Focal adhesions (FAs) strengthen their link with the actin cytoskeleton to resist force. Talin-vinculin association could reinforce actin anchoring to FAs by controlling actin polymerization. However, the actin polymerization activity of the talin-vinculin complex is not known because it requires the reconstitution of the mechanical and biochemical activation steps that control the association of talin and vinculin and the exposure of their actin-binding domains.
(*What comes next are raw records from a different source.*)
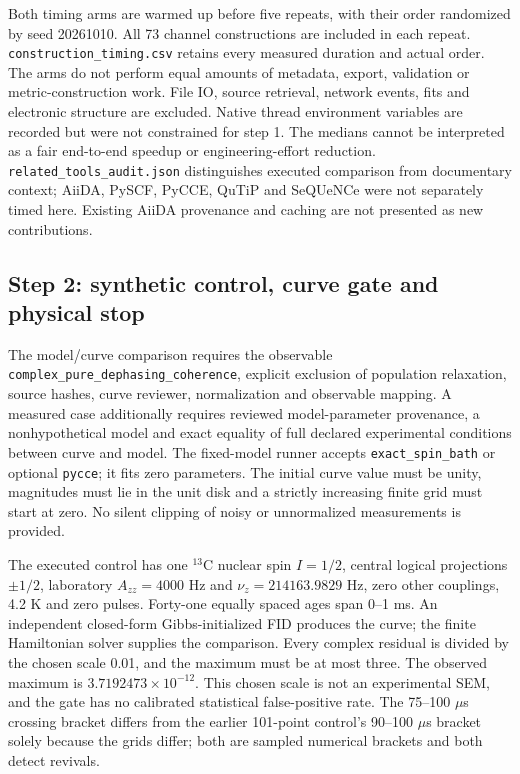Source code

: \documentclass[10pt,a4paper]{article}
\newcommand{\code}[1]{\texttt{#1}}
\begin{document}
Both timing arms are warmed up before five repeats, with their order randomized by seed 20261010. All 73 channel constructions are included in each repeat. \code{construction\_timing.csv} retains every measured duration and actual order. The arms do not perform equal amounts of metadata, export, validation or metric-construction work. File IO, source retrieval, network events, fits and electronic structure are excluded. Native thread environment variables are recorded but were not constrained for step 1. The medians cannot be interpreted as a fair end-to-end speedup or engineering-effort reduction. \code{related\_tools\_audit.json} distinguishes executed comparison from documentary context; AiiDA, PySCF, PyCCE, QuTiP and SeQUeNCe were not separately timed here. Existing AiiDA provenance and caching are not presented as new contributions.

\subsection{Step 2: synthetic control, curve gate and physical stop}
The model/curve comparison requires the observable \code{complex\_pure\_dephasing\_coherence}, explicit exclusion of population relaxation, source hashes, curve reviewer, normalization and observable mapping. A measured case additionally requires reviewed model-parameter provenance, a nonhypothetical model and exact equality of full declared experimental conditions between curve and model. The fixed-model runner accepts \code{exact\_spin\_bath} or optional \code{pycce}; it fits zero parameters. The initial curve value must be unity, magnitudes must lie in the unit disk and a strictly increasing finite grid must start at zero. No silent clipping of noisy or unnormalized measurements is provided.

The executed control has one $^{13}$C nuclear spin $I=1/2$, central logical projections $\pm1/2$, laboratory $A_{zz}=4000$ Hz and $\nu_z=214163.9829$ Hz, zero other couplings, 4.2 K and zero pulses. Forty-one equally spaced ages span 0--1 ms. An independent closed-form Gibbs-initialized FID produces the curve; the finite Hamiltonian solver supplies the comparison. Every complex residual is divided by the chosen scale 0.01, and the maximum must be at most three. The observed maximum is $3.7192473\times10^{-12}$. This chosen scale is not an experimental SEM, and the gate has no calibrated statistical false-positive rate. The 75--100 $\mu$s crossing bracket differs from the earlier 101-point control's 90--100 $\mu$s bracket solely because the grids differ; both are sampled numerical brackets and both detect revivals.
\end{document}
By combining kinetic and binding assays with single actin filament observations in TIRF microscopy, we show that the association of talin and vinculin mutants, mimicking different degrees of activation, results in a variety of activities. In particular, mechanically stretched talin and activated vinculin combine to stimulate actin assembly synergistically through a sequential mechanism in which filaments are nucleated, capped and released to elongate. Our findings suggest a versatile mechanism for the regulation of actin assembly in FAs subjected to various combinations of biochemical and mechanical cues.

中文翻译：

---

Talin 和 vinculin 结合它们的活动来触发肌动蛋白组装

粘着斑 (FAs) 加强了它们与肌动蛋白细胞骨架的联系以抵抗力。Talin-vinculin 结合可以通过控制肌动蛋白聚合来加强肌动蛋白对 FA 的锚定。然而，talin-vinculin 复合物的肌动蛋白聚合活性尚不清楚，因为它需要重建机械和生化激活步骤，这些步骤控制 talin 和 vinculin 的结合以及它们的肌动蛋白结合域的暴露。通过将动力学和结合测定与 TIRF 显微镜中的单肌动蛋白丝观察相结合，我们表明 talin 和 vinculin 突变体的关联，模拟不同程度的激活，导致各种活动。尤其是，机械拉伸的踝关节蛋白和激活的纽蛋白结合起来，通过细丝成核、加帽和释放以伸长的顺序机制协同刺激肌动蛋白组装。我们的研究结果表明，在受到各种生化和机械线索组合的影响下，FA 中肌动蛋白组装的调节机制多种多样。